▽

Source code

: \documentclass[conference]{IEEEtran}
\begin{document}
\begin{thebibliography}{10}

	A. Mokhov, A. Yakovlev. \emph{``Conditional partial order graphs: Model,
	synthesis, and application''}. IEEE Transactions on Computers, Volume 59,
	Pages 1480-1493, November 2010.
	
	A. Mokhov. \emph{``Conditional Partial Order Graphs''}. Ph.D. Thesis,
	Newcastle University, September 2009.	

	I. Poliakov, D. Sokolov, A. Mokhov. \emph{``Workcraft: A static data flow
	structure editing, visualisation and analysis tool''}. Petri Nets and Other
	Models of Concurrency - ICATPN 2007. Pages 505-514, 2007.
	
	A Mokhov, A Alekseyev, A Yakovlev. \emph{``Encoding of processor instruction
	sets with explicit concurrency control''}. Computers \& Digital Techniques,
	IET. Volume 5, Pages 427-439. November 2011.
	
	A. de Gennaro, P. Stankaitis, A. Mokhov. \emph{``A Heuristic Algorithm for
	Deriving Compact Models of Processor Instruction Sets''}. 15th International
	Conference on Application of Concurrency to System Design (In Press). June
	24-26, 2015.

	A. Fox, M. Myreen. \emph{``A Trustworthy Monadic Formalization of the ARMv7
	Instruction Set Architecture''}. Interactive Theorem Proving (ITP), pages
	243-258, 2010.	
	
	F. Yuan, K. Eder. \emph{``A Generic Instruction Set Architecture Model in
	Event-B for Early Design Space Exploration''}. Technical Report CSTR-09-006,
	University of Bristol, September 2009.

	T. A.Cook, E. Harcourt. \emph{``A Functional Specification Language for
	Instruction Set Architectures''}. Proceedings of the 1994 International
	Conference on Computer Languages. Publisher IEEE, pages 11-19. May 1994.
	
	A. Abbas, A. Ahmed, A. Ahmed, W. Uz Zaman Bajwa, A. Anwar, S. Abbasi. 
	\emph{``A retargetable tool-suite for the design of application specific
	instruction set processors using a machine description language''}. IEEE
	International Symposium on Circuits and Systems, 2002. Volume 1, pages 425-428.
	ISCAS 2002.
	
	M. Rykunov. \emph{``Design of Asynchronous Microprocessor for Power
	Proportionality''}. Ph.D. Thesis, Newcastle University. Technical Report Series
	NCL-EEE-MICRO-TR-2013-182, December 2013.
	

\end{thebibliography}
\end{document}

△

> YOUR ASSIGNMENT: Copy out all of the data exactly, leaving nothing out.

> OUTPUT FOR THIS TASK:
Source code

: \documentclass[conference]{IEEEtran}
\begin{document}
\begin{thebibliography}{10}

	A. Mokhov, A. Yakovlev. \emph{``Conditional partial order graphs: Model,
	synthesis, and application''}. IEEE Transactions on Computers, Volume 59,
	Pages 1480-1493, November 2010.
	
	A. Mokhov. \emph{``Conditional Partial Order Graphs''}. Ph.D. Thesis,
	Newcastle University, September 2009.	

	I. Poliakov, D. Sokolov, A. Mokhov. \emph{``Workcraft: A static data flow
	structure editing, visualisation and analysis tool''}. Petri Nets and Other
	Models of Concurrency - ICATPN 2007. Pages 505-514, 2007.
	
	A Mokhov, A Alekseyev, A Yakovlev. \emph{``Encoding of processor instruction
	sets with explicit concurrency control''}. Computers \& Digital Techniques,
	IET. Volume 5, Pages 427-439. November 2011.
	
	A. de Gennaro, P. Stankaitis, A. Mokhov. \emph{``A Heuristic Algorithm for
	Deriving Compact Models of Processor Instruction Sets''}. 15th International
	Conference on Application of Concurrency to System Design (In Press). June
	24-26, 2015.

	A. Fox, M. Myreen. \emph{``A Trustworthy Monadic Formalization of the ARMv7
	Instruction Set Architecture''}. Interactive Theorem Proving (ITP), pages
	243-258, 2010.	
	
	F. Yuan, K. Eder. \emph{``A Generic Instruction Set Architecture Model in
	Event-B for Early Design Space Exploration''}. Technical Report CSTR-09-006,
	University of Bristol, September 2009.

	T. A.Cook, E. Harcourt. \emph{``A Functional Specification Language for
	Instruction Set Architectures''}. Proceedings of the 1994 International
	Conference on Computer Languages. Publisher IEEE, pages 11-19. May 1994.
	
	A. Abbas, A. Ahmed, A. Ahmed, W. Uz Zaman Bajwa, A. Anwar, S. Abbasi. 
	\emph{``A retargetable tool-suite for the design of application specific
	instruction set processors using a machine description language''}. IEEE
	International Symposium on Circuits and Systems, 2002. Volume 1, pages 425-428.
	ISCAS 2002.
	
	M. Rykunov. \emph{``Design of Asynchronous Microprocessor for Power
	Proportionality''}. Ph.D. Thesis, Newcastle University. Technical Report Series
	NCL-EEE-MICRO-TR-2013-182, December 2013.
	

\end{thebibliography}
\end{document}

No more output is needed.